**TRY IT:** Below are the records; restate word for word the lines from the first through the one containing "1. p_t_data_parser", and only those.

(PROVIDED RECORDS)

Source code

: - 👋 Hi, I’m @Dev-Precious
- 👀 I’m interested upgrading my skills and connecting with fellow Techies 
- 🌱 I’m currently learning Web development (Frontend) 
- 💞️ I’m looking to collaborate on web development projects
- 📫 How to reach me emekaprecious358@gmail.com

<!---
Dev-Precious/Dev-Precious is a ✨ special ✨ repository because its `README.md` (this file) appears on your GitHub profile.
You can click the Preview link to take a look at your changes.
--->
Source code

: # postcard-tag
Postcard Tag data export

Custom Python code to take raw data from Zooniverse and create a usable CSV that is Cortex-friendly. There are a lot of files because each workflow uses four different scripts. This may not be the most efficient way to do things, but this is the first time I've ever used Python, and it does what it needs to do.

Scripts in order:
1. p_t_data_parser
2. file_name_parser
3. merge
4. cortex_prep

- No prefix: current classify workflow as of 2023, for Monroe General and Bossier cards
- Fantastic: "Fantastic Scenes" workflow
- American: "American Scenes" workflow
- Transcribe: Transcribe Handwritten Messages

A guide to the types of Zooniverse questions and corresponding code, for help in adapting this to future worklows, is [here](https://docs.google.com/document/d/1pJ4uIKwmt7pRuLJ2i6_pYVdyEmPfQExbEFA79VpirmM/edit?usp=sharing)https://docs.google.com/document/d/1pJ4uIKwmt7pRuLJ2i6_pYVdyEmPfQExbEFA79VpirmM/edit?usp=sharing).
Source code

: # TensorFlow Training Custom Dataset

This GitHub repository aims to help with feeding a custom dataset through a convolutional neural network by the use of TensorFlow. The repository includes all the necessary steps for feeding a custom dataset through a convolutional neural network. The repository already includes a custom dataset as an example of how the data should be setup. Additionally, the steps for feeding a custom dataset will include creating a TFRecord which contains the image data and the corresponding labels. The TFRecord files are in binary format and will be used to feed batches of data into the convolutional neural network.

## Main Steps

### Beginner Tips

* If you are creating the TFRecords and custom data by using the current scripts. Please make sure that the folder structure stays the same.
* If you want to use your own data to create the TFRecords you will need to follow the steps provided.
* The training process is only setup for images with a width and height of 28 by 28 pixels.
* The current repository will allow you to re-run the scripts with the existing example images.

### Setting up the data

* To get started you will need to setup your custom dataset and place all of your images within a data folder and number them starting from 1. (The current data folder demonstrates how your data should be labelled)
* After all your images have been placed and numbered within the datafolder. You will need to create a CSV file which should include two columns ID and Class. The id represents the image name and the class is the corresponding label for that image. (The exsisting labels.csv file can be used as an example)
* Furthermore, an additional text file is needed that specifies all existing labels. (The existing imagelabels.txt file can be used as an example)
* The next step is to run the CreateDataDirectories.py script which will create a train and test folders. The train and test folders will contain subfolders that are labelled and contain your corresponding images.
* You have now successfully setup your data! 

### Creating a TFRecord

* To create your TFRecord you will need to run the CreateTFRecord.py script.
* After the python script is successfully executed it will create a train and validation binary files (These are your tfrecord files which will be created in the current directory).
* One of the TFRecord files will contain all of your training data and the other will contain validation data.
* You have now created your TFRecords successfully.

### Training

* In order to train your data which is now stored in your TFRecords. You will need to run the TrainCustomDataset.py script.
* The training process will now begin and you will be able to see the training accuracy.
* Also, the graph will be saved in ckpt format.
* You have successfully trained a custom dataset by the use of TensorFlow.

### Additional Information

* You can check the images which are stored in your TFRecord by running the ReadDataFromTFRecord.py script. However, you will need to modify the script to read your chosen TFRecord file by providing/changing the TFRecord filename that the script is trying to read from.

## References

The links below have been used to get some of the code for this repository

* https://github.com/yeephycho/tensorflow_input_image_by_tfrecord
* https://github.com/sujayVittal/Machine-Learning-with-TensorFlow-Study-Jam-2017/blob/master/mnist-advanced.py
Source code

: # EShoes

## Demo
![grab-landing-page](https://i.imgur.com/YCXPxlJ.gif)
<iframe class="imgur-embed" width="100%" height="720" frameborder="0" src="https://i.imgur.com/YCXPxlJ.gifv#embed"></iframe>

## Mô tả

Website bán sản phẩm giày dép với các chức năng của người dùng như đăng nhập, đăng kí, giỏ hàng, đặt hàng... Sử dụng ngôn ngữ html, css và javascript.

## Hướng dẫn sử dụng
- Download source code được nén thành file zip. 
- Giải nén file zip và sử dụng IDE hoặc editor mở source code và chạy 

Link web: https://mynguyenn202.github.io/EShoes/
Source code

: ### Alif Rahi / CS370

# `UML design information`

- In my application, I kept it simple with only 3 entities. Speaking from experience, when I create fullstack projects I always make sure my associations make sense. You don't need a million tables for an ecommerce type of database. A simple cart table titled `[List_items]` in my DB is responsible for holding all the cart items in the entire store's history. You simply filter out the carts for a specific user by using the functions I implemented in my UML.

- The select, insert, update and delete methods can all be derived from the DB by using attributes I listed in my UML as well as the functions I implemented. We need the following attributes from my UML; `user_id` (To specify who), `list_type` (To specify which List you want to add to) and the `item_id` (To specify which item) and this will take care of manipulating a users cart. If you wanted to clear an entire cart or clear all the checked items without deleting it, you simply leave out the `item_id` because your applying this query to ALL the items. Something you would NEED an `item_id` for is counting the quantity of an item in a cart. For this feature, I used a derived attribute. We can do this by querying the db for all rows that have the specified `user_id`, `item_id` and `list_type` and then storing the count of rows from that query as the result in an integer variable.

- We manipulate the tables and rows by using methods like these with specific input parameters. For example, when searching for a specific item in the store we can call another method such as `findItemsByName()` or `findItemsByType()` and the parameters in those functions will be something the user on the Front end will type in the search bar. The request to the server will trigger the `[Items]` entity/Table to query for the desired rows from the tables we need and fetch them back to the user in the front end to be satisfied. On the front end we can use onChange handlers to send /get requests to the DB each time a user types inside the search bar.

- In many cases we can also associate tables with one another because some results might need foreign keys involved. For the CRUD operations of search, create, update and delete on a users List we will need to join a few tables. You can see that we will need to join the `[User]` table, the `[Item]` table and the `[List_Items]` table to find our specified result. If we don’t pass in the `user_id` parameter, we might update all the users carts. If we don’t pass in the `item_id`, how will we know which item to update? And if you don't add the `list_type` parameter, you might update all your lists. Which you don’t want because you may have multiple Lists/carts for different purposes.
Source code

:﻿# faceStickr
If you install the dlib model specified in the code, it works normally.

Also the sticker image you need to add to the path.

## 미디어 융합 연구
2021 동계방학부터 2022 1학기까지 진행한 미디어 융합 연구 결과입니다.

(End PROVIDED RECORDS)

**EXERCISE SOLUTION:**
Source code

: - 👋 Hi, I’m @Dev-Precious
- 👀 I’m interested upgrading my skills and connecting with fellow Techies 
- 🌱 I’m currently learning Web development (Frontend) 
- 💞️ I’m looking to collaborate on web development projects
- 📫 How to reach me emekaprecious358@gmail.com

<!---
Dev-Precious/Dev-Precious is a ✨ special ✨ repository because its `README.md` (this file) appears on your GitHub profile.
You can click the Preview link to take a look at your changes.
--->
Source code

: # postcard-tag
Postcard Tag data export

Custom Python code to take raw data from Zooniverse and create a usable CSV that is Cortex-friendly. There are a lot of files because each workflow uses four different scripts. This may not be the most efficient way to do things, but this is the first time I've ever used Python, and it does what it needs to do.

Scripts in order:
1. p_t_data_parser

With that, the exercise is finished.